Exercise goal
A verbatim transcription of the listing below is required, without its pictures.
===== Records shown =====
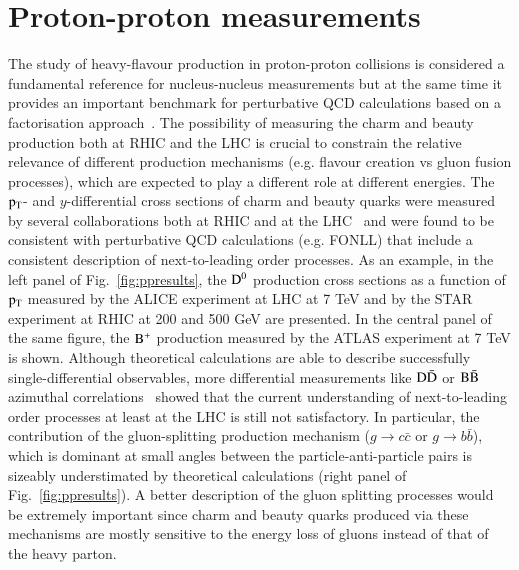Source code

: \documentclass{webofc}
\begin{document}
\section{Proton-proton measurements}
\label{ppmeasurements}
The study of heavy-flavour production in proton-proton collisions is considered a fundamental reference for nucleus-nucleus measurements but at the same time it provides
an important benchmark for perturbative QCD calculations based on a factorisation approach~\cite{saporegravis}. The possibility of measuring the charm and beauty production both at RHIC and the LHC is crucial to constrain the relative relevance 
of different production mechanisms (e.g. flavour creation vs gluon fusion processes), which are expected to play a different role at different energies. The $\rm p_{\rm T} $- and $y$-differential cross sections of charm and beauty quarks were 
measured by several collaborations both at RHIC and at the LHC~\cite{pp1,pp2,pp3,pp4,pp5,pp6,pp7,pp8,pp9,pp10,pp11,pp12} and were found to be consistent with perturbative QCD calculations (e.g. FONLL\cite{FONLL}) that include a consistent description of next-to-leading order processes. 
As an example, in the left panel of Fig.~\ref{fig:ppresults}, the $\rm D^{0}$ production cross sections as a function of $\rm p_{\rm T} $ measured by the ALICE experiment at LHC at 7 TeV and by the STAR experiment at RHIC at 200 and 500 GeV are presented. 
In the central panel of the same figure, the $\rm B^{+}$ production measured by the ATLAS  experiment at 7 TeV is shown. Although theoretical calculations are able to describe successfully single-differential 
observables, more differential measurements like $\rm D \bar{D}$ or $\rm B \bar{B}$ azimuthal correlations~\cite{HFcorr1,HFcorr2} showed that the current understanding of next-to-leading order processes at least at the LHC is still not satisfactory. In particular, 
the contribution of the gluon-splitting production mechanism ($g \rightarrow c\bar{c}$ or $g \rightarrow b\bar{b}$), which is dominant at small angles between the particle-anti-particle pairs is 
sizeably understimated by theoretical calculations (right panel of Fig.~\ref{fig:ppresults}). A better description of the gluon splitting processes would be extremely important since charm 
and beauty quarks produced via these mechanisms are mostly sensitive to the energy loss of gluons instead of that of the heavy parton. 
\end{document}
=====
Task response
Source code

: \documentclass{webofc}
\begin{document}
\section{Proton-proton measurements}
\label{ppmeasurements}
The study of heavy-flavour production in proton-proton collisions is considered a fundamental reference for nucleus-nucleus measurements but at the same time it provides
an important benchmark for perturbative QCD calculations based on a factorisation approach~\cite{saporegravis}. The possibility of measuring the charm and beauty production both at RHIC and the LHC is crucial to constrain the relative relevance 
of different production mechanisms (e.g. flavour creation vs gluon fusion processes), which are expected to play a different role at different energies. The $\rm p_{\rm T} $- and $y$-differential cross sections of charm and beauty quarks were 
measured by several collaborations both at RHIC and at the LHC~\cite{pp1,pp2,pp3,pp4,pp5,pp6,pp7,pp8,pp9,pp10,pp11,pp12} and were found to be consistent with perturbative QCD calculations (e.g. FONLL\cite{FONLL}) that include a consistent description of next-to-leading order processes. 
As an example, in the left panel of Fig.~\ref{fig:ppresults}, the $\rm D^{0}$ production cross sections as a function of $\rm p_{\rm T} $ measured by the ALICE experiment at LHC at 7 TeV and by the STAR experiment at RHIC at 200 and 500 GeV are presented. 
In the central panel of the same figure, the $\rm B^{+}$ production measured by the ATLAS  experiment at 7 TeV is shown. Although theoretical calculations are able to describe successfully single-differential 
observables, more differential measurements like $\rm D \bar{D}$ or $\rm B \bar{B}$ azimuthal correlations~\cite{HFcorr1,HFcorr2} showed that the current understanding of next-to-leading order processes at least at the LHC is still not satisfactory. In particular, 
the contribution of the gluon-splitting production mechanism ($g \rightarrow c\bar{c}$ or $g \rightarrow b\bar{b}$), which is dominant at small angles between the particle-anti-particle pairs is 
sizeably understimated by theoretical calculations (right panel of Fig.~\ref{fig:ppresults}). A better description of the gluon splitting processes would be extremely important since charm 
and beauty quarks produced via these mechanisms are mostly sensitive to the energy loss of gluons instead of that of the heavy parton. 
\end{document}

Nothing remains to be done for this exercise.